Could the lines from the top of the material to the line that contains "- Module-specific tests: 444 tests" be retyped exactly, both included and pictures omitted?

AVAILABLE RECORDS:
-- Opening Marker --
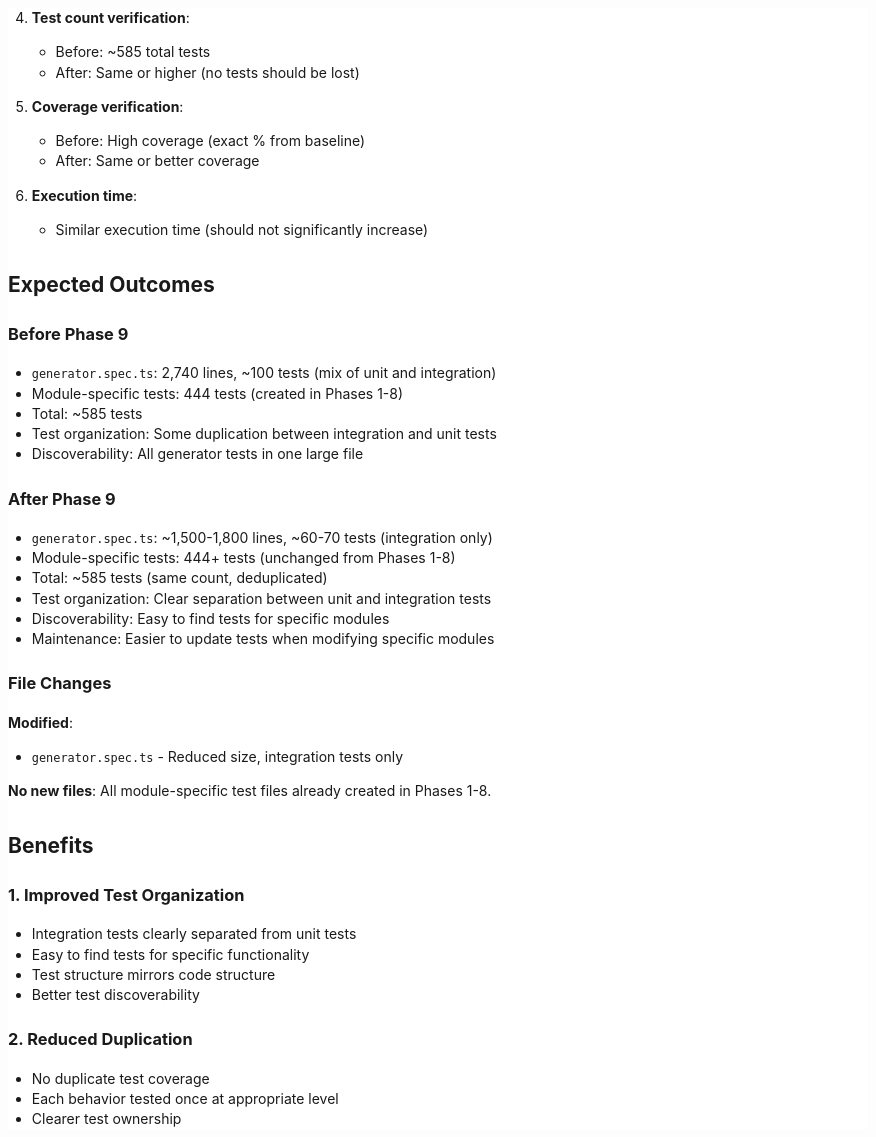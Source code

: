 4. **Test count verification**:
   - Before: ~585 total tests
   - After: Same or higher (no tests should be lost)

5. **Coverage verification**:
   - Before: High coverage (exact % from baseline)
   - After: Same or better coverage

6. **Execution time**:
   - Similar execution time (should not significantly increase)

## Expected Outcomes

### Before Phase 9

- `generator.spec.ts`: 2,740 lines, ~100 tests (mix of unit and integration)
- Module-specific tests: 444 tests (created in Phases 1-8)
- Total: ~585 tests
- Test organization: Some duplication between integration and unit tests
- Discoverability: All generator tests in one large file

### After Phase 9

- `generator.spec.ts`: ~1,500-1,800 lines, ~60-70 tests (integration only)
- Module-specific tests: 444+ tests (unchanged from Phases 1-8)
- Total: ~585 tests (same count, deduplicated)
- Test organization: Clear separation between unit and integration tests
- Discoverability: Easy to find tests for specific modules
- Maintenance: Easier to update tests when modifying specific modules

### File Changes

**Modified**:

- `generator.spec.ts` - Reduced size, integration tests only

**No new files**: All module-specific test files already created in Phases 1-8.

## Benefits

### 1. Improved Test Organization

- Integration tests clearly separated from unit tests
- Easy to find tests for specific functionality
- Test structure mirrors code structure
- Better test discoverability

### 2. Reduced Duplication

- No duplicate test coverage
- Each behavior tested once at appropriate level
- Clearer test ownership
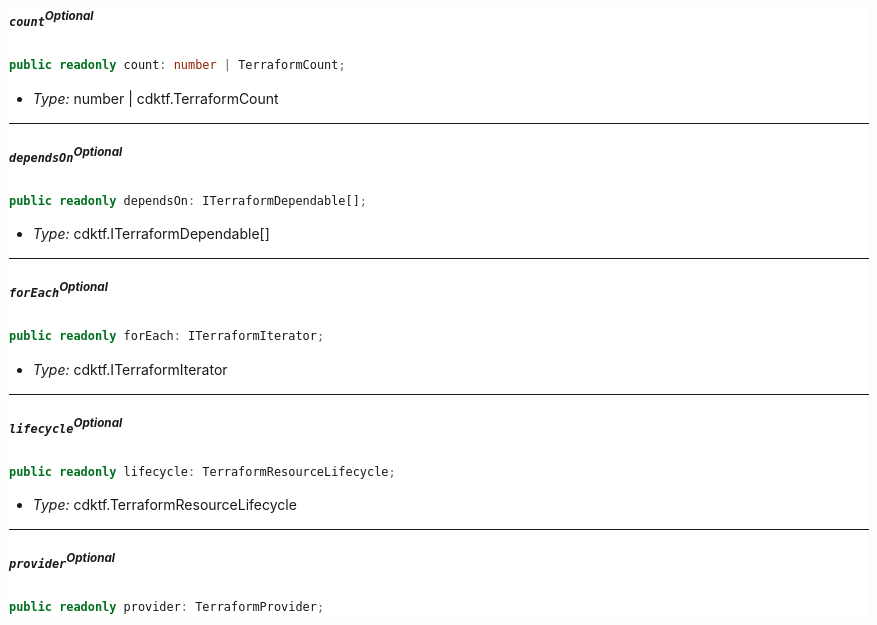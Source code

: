 ##### `count`<sup>Optional</sup> <a name="count" id="rhizo-co-terraform-provider-oci.dataOciIdentityDomainsOciConsoleSignOnPolicyConsent.DataOciIdentityDomainsOciConsoleSignOnPolicyConsentConfig.property.count"></a>

```typescript
public readonly count: number | TerraformCount;
```

- *Type:* number | cdktf.TerraformCount

---

##### `dependsOn`<sup>Optional</sup> <a name="dependsOn" id="rhizo-co-terraform-provider-oci.dataOciIdentityDomainsOciConsoleSignOnPolicyConsent.DataOciIdentityDomainsOciConsoleSignOnPolicyConsentConfig.property.dependsOn"></a>

```typescript
public readonly dependsOn: ITerraformDependable[];
```

- *Type:* cdktf.ITerraformDependable[]

---

##### `forEach`<sup>Optional</sup> <a name="forEach" id="rhizo-co-terraform-provider-oci.dataOciIdentityDomainsOciConsoleSignOnPolicyConsent.DataOciIdentityDomainsOciConsoleSignOnPolicyConsentConfig.property.forEach"></a>

```typescript
public readonly forEach: ITerraformIterator;
```

- *Type:* cdktf.ITerraformIterator

---

##### `lifecycle`<sup>Optional</sup> <a name="lifecycle" id="rhizo-co-terraform-provider-oci.dataOciIdentityDomainsOciConsoleSignOnPolicyConsent.DataOciIdentityDomainsOciConsoleSignOnPolicyConsentConfig.property.lifecycle"></a>

```typescript
public readonly lifecycle: TerraformResourceLifecycle;
```

- *Type:* cdktf.TerraformResourceLifecycle

---

##### `provider`<sup>Optional</sup> <a name="provider" id="rhizo-co-terraform-provider-oci.dataOciIdentityDomainsOciConsoleSignOnPolicyConsent.DataOciIdentityDomainsOciConsoleSignOnPolicyConsentConfig.property.provider"></a>

```typescript
public readonly provider: TerraformProvider;
```
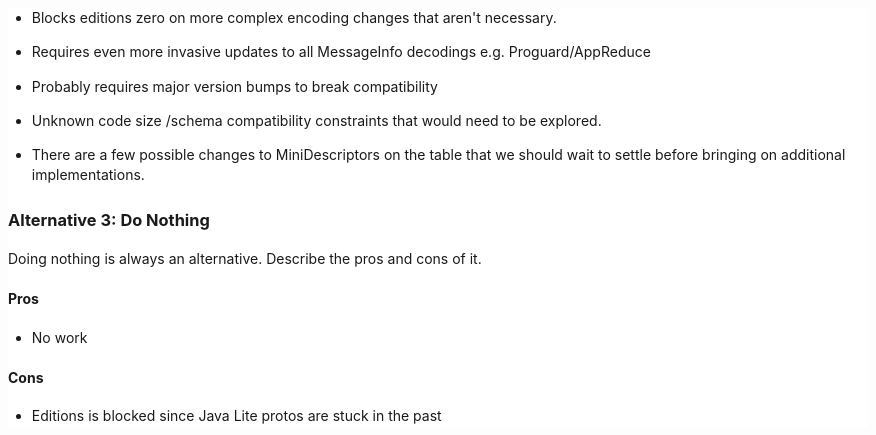*   Blocks editions zero on more complex encoding changes that aren't necessary.

*   Requires even more invasive updates to all MessageInfo decodings e.g.
    Proguard/AppReduce

*   Probably requires major version bumps to break compatibility

*   Unknown code size /schema compatibility constraints that would need to be
    explored.

*   There are a few possible changes to MiniDescriptors on the table that we
    should wait to settle before bringing on additional implementations.

### Alternative 3: Do Nothing

Doing nothing is always an alternative. Describe the pros and cons of it.

#### Pros

*   No work

#### Cons

*   Editions is blocked since Java Lite protos are stuck in the past
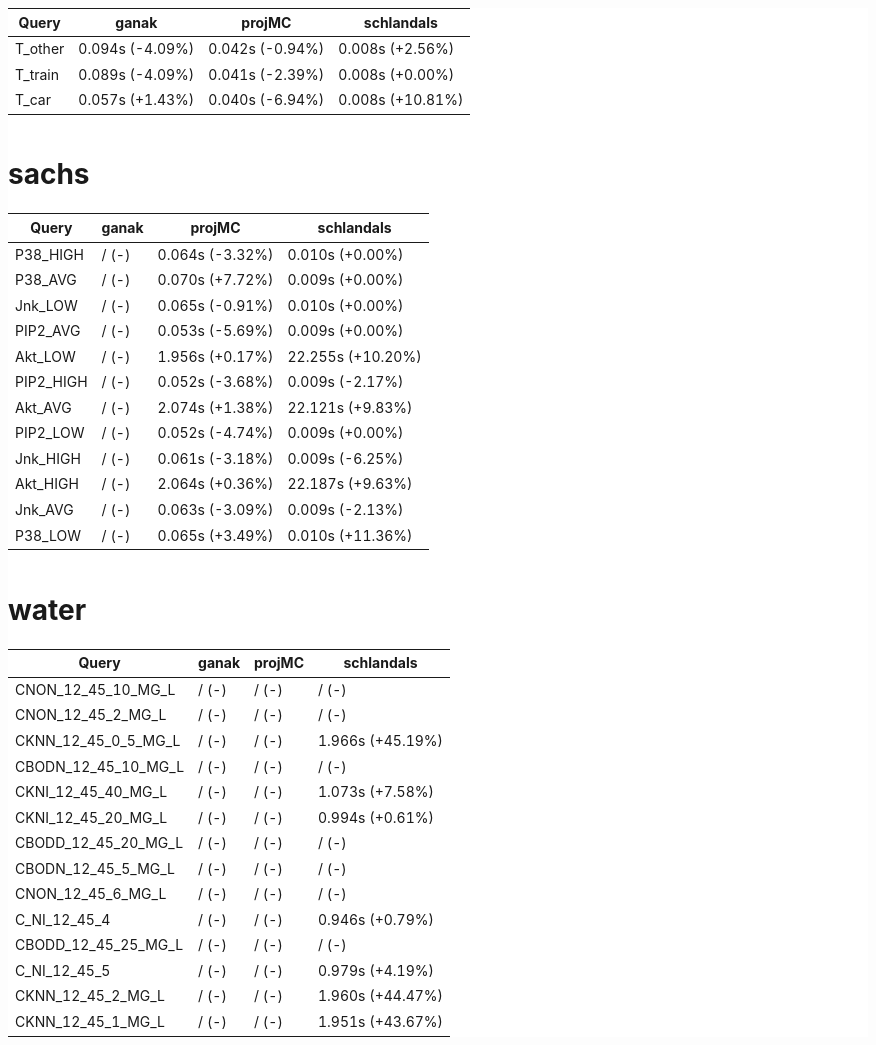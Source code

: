 |Query|ganak|projMC|schlandals|
|-----|-----|------|----------|
|T_other|0.094s (-4.09%)|0.042s (-0.94%)|0.008s (+2.56%)|
|T_train|0.089s (-4.09%)|0.041s (-2.39%)|0.008s (+0.00%)|
|T_car|0.057s (+1.43%)|0.040s (-6.94%)|0.008s (+10.81%)|

# sachs

|Query|ganak|projMC|schlandals|
|-----|-----|------|----------|
|P38_HIGH|/ (-)|0.064s (-3.32%)|0.010s (+0.00%)|
|P38_AVG|/ (-)|0.070s (+7.72%)|0.009s (+0.00%)|
|Jnk_LOW|/ (-)|0.065s (-0.91%)|0.010s (+0.00%)|
|PIP2_AVG|/ (-)|0.053s (-5.69%)|0.009s (+0.00%)|
|Akt_LOW|/ (-)|1.956s (+0.17%)|22.255s (+10.20%)|
|PIP2_HIGH|/ (-)|0.052s (-3.68%)|0.009s (-2.17%)|
|Akt_AVG|/ (-)|2.074s (+1.38%)|22.121s (+9.83%)|
|PIP2_LOW|/ (-)|0.052s (-4.74%)|0.009s (+0.00%)|
|Jnk_HIGH|/ (-)|0.061s (-3.18%)|0.009s (-6.25%)|
|Akt_HIGH|/ (-)|2.064s (+0.36%)|22.187s (+9.63%)|
|Jnk_AVG|/ (-)|0.063s (-3.09%)|0.009s (-2.13%)|
|P38_LOW|/ (-)|0.065s (+3.49%)|0.010s (+11.36%)|

# water

|Query|ganak|projMC|schlandals|
|-----|-----|------|----------|
|CNON_12_45_10_MG_L|/ (-)|/ (-)|/ (-)|
|CNON_12_45_2_MG_L|/ (-)|/ (-)|/ (-)|
|CKNN_12_45_0_5_MG_L|/ (-)|/ (-)|1.966s (+45.19%)|
|CBODN_12_45_10_MG_L|/ (-)|/ (-)|/ (-)|
|CKNI_12_45_40_MG_L|/ (-)|/ (-)|1.073s (+7.58%)|
|CKNI_12_45_20_MG_L|/ (-)|/ (-)|0.994s (+0.61%)|
|CBODD_12_45_20_MG_L|/ (-)|/ (-)|/ (-)|
|CBODN_12_45_5_MG_L|/ (-)|/ (-)|/ (-)|
|CNON_12_45_6_MG_L|/ (-)|/ (-)|/ (-)|
|C_NI_12_45_4|/ (-)|/ (-)|0.946s (+0.79%)|
|CBODD_12_45_25_MG_L|/ (-)|/ (-)|/ (-)|
|C_NI_12_45_5|/ (-)|/ (-)|0.979s (+4.19%)|
|CKNN_12_45_2_MG_L|/ (-)|/ (-)|1.960s (+44.47%)|
|CKNN_12_45_1_MG_L|/ (-)|/ (-)|1.951s (+43.67%)|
-- Closing Marker --
EXERCISE SOLUTION:
Source code

: 4. **Test count verification**:
   - Before: ~585 total tests
   - After: Same or higher (no tests should be lost)

5. **Coverage verification**:
   - Before: High coverage (exact % from baseline)
   - After: Same or better coverage

6. **Execution time**:
   - Similar execution time (should not significantly increase)

## Expected Outcomes

### Before Phase 9

- `generator.spec.ts`: 2,740 lines, ~100 tests (mix of unit and integration)
- Module-specific tests: 444 tests (created in Phases 1-8)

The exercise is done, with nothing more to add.